The present invention relates to an electric synchronous machine which is excited via rotating rectifiers from the rotating, Y-connected three-phase winding of an exciter machine, for which purpose the outputs of the three-phase winding are coupled to the diodes of a Y-connected rectifier, the Y-point of which is connected to one end of the exciter winding of the synchronous machine, while the other end of the exciter winding is connected to the central point of the three-phase winding, and wherein auxiliary slip rings are provided on the machine shaft, one of which is connected to the central point of the three-phase winding, the slip rings engaging brushes that can be lifted off, the slip rings coupling the brushes via switches to stationary electrical elements.
Apparatus for exciting a synchronous machine via rotating rectifiers with the exciter winding connected to the center of the three phase winding is known from U.S. Pat.
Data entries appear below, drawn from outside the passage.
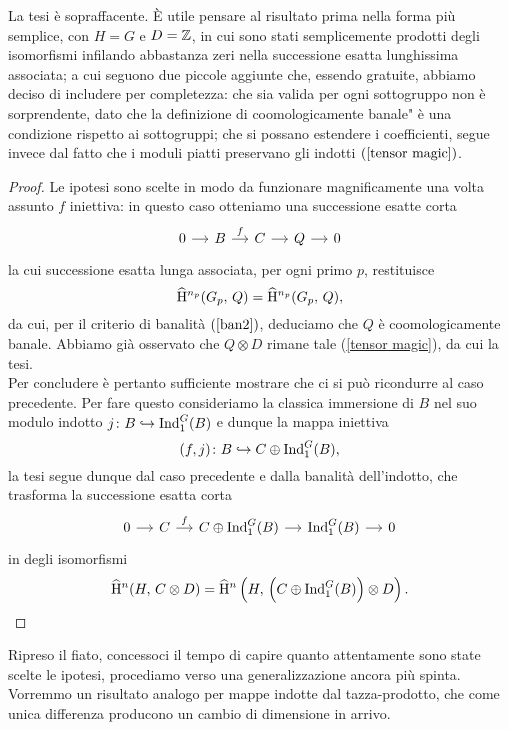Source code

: La tesi è sopraffacente. È utile pensare al risultato prima nella forma più semplice, con $ H=G $ e $ D = \mathbb{Z} $, in cui sono stati semplicemente prodotti degli isomorfismi infilando abbastanza zeri nella successione esatta lunghissima associata; a cui seguono due piccole aggiunte che, essendo gratuite, abbiamo deciso di includere per completezza: che sia valida per ogni sottogruppo non è sorprendente, dato che la definizione di \leftquote coomologicamente banale" è una condizione rispetto ai sottogruppi; che si possano estendere i coefficienti, segue invece dal fatto che i moduli piatti preservano gli indotti $ (\ref{tensor magic}) $. 

\begin{proof}
	Le ipotesi sono scelte in modo da funzionare magnificamente una volta assunto $ f $ iniettiva: in questo caso otteniamo una successione esatte corta
	\[ \begin{tikzcd}[column sep = small]
	0 \rar
	& B \rar["f"]
	& C \rar
	& Q \rar
	& 0 \end{tikzcd} \]
	la cui successione esatta lunga associata, per ogni primo $ p $, restituisce
	\[ \operatorname{\widehat{H}^{\mathnormal{n_p}}}(G_p, \, Q) = \operatorname{\widehat{H}^{\mathnormal{n_p}}}(G_p, \, Q), \]
	da cui, per il criterio di banalità $ (\ref{ban2}) $, deduciamo che $ Q $ è coomologicamente banale. Abbiamo già osservato che $ Q \otimes D $ rimane tale (\ref{tensor magic}), da cui la tesi. \\
	
	Per concludere è pertanto sufficiente mostrare che  ci si può ricondurre al caso precedente. Per fare questo consideriamo la classica immersione di $ B $ nel suo modulo indotto $ j \colon B \hookrightarrow \operatorname{Ind}_1^G(B) $ e dunque la mappa iniettiva
	\[ (f, j)\colon B \hookrightarrow C \oplus \operatorname{Ind}_1^G(B), \]
	la tesi segue dunque dal caso precedente e dalla banalità dell'indotto, che trasforma la successione esatta corta
	\[ \begin{tikzcd}[column sep = small]
	0 \rar
	& C \rar["f"]
	& C \oplus \Ind_1^G(B) \rar
	& \Ind_1^G(B) \rar
	& 0 \end{tikzcd} \]
	in degli isomorfismi
	\[ \operatorname{\widehat{H}^{\mathnormal{n}}}(H, \, C \otimes D ) = \operatorname{\widehat{H}^{\mathnormal{n}}} \left(H, \, \left(C \oplus \operatorname{Ind}_1^G(B)\right) \otimes D \right).  \qedhere \]
\end{proof}

Ripreso il fiato, concessoci il tempo di capire quanto attentamente sono state scelte le ipotesi, procediamo verso una generalizzazione ancora più spinta. Vorremmo un risultato analogo per mappe indotte dal tazza-prodotto, che come unica differenza producono un cambio di dimensione in arrivo.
No. 3,303,410. The known synchronous machine is a synchronous generator, the rotating excitation circuit of which is not in operation while the synchronous machine is starting up asynchronously. Although the excitation of the synchronous generator via the rotating rectifier is designed without slip rings, two auxiliary slip rings are further provided on the shaft of the known synchronous machine, which permit connection to stationary electrical elements via brushes that can be lifted off and switches. This circuitry, however, relates to a device for detecting shorts to ground in the rotor which is connected only temporarily and thus does not influence the operation of the synchronous generator which otherwise has no slip rings.
While in synchronous generators excited without slip rings, the excitation circuit is not operative during the asynchronous starting of the machine, the latter constitutes normal operation for synchronous motors excited without slip rings. In this connection, it is known, for instance, from German Pat. No. 15 63 329 and DE-OS 32 18 033, to excite the synchronous motor by means of an external-pole synchronous exciter machine without slip rings by letting the rotating three-phase winding of the external-pole synchronous exciter machine fed via a rotating rectifier connected in the three-phase bridge circuit feed the exciter winding of the synchronous motor. To this end, a series circuit of two thyristors poled in the forward direction of the field current is connected parallel to the exciter winding, the connecting line of which is connected to one lead of the three-phase winding. In addition, a firing device which fires in dependence on the voltage is connected between the positive pole of the field winding and the control electrodes of the thyristors, so that the negative half-waves of the alternating field current flow through the thyristors and the excitation circuit is protected against overvoltages. These firing devices are operative up to the time of the synchronization of the synchronous motor.
It is further known that several converter sets, each comprising a synchronous generator driven by a synchronous motor, can operate in parallel only if all drive motors are operated with the same pole wheel position, since otherwise the synchronous generators to be switched cannot be synchronized. Therefore, it is necessary to be able to correct the pole wheel position in such synchronous/synchronous converters subsequently by letting the drive motor slip in a specificed manner, the drive motors of which reach the synchronous speed always without excitation and in general without the correct pole position relative to each other because a counter-torque is lacking during the unloaded asynchronous start up.